• [Exercise] Where a line in the material below has the string "lines", please report it.

-------- Material to process --------

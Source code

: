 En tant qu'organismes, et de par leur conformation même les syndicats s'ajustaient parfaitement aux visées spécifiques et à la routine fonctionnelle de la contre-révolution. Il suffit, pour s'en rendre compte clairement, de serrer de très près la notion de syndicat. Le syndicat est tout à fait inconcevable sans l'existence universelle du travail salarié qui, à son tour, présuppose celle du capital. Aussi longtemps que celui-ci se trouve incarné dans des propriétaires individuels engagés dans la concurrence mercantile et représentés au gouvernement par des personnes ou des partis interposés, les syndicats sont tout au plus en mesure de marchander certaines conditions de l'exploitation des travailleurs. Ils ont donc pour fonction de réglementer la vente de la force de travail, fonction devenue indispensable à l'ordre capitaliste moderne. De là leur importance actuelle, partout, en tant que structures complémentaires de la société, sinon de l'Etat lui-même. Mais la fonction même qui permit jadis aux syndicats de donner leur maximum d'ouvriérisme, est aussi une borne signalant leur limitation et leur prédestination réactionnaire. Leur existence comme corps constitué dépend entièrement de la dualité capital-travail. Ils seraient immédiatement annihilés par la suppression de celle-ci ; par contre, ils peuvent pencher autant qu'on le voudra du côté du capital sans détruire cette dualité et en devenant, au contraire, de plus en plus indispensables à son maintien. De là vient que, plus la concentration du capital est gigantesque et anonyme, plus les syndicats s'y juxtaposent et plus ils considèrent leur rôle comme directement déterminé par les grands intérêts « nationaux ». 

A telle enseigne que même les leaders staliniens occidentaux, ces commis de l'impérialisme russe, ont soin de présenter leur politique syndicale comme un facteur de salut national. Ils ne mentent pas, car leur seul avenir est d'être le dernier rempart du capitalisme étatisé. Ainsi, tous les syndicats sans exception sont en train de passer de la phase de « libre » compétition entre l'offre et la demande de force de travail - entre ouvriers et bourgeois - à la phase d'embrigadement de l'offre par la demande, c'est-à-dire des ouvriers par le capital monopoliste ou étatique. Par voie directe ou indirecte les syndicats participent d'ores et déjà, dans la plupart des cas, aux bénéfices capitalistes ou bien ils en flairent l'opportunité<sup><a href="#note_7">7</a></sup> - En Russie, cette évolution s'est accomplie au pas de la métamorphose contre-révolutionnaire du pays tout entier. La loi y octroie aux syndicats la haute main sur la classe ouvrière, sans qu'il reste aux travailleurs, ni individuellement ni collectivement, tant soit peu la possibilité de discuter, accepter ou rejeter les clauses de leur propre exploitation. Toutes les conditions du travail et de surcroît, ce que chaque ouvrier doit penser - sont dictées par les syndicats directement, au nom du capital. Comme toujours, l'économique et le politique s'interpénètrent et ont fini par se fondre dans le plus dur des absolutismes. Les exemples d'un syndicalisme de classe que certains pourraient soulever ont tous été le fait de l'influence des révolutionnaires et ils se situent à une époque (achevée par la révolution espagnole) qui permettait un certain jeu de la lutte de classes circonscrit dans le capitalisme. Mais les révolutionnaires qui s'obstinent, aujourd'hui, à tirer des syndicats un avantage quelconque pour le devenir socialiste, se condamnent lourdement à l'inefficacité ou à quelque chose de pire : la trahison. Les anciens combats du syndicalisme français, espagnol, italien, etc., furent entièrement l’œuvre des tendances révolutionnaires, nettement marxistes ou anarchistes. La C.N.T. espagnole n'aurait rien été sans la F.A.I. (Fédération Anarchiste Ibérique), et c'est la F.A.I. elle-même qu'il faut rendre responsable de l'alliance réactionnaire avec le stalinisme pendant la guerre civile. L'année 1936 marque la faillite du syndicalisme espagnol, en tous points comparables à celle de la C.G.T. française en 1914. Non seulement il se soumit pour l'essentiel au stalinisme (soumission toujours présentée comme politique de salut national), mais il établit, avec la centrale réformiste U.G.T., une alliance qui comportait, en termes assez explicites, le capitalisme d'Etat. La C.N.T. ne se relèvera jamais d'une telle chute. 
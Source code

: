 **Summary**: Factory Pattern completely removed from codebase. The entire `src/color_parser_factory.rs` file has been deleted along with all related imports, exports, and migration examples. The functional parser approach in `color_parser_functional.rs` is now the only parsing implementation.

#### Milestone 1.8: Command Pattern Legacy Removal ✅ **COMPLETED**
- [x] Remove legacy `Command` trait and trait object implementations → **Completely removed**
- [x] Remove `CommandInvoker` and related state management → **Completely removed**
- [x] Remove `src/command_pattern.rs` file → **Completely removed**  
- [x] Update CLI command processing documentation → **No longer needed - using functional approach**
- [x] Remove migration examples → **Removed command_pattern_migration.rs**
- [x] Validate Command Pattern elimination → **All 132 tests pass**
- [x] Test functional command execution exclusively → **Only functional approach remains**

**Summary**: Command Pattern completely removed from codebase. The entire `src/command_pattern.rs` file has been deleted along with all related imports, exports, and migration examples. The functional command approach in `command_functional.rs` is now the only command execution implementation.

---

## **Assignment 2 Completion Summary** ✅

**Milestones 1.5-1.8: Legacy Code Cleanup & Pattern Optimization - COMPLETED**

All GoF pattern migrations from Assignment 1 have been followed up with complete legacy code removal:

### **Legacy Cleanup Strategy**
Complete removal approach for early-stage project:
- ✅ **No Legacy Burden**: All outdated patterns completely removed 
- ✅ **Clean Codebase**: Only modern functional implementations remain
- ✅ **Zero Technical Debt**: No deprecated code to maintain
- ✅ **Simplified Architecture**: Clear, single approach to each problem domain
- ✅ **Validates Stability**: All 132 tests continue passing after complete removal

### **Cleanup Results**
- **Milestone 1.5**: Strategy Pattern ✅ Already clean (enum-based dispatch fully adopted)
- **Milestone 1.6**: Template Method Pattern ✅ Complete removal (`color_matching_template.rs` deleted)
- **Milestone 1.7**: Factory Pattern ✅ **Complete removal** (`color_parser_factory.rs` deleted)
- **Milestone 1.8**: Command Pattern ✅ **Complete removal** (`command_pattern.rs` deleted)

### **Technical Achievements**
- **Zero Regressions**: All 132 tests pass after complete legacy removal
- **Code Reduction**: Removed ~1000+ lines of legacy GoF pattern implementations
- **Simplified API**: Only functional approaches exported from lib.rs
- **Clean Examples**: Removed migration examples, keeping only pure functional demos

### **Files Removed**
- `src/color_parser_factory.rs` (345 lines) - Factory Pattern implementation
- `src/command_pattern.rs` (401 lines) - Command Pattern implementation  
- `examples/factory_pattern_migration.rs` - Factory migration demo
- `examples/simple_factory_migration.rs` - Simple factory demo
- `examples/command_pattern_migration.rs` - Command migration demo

--------

• [Answer for the task]
- **Code Reduction**: Removed ~1000+ lines of legacy GoF pattern implementations
- `src/color_parser_factory.rs` (345 lines) - Factory Pattern implementation
- `src/command_pattern.rs` (401 lines) - Command Pattern implementation  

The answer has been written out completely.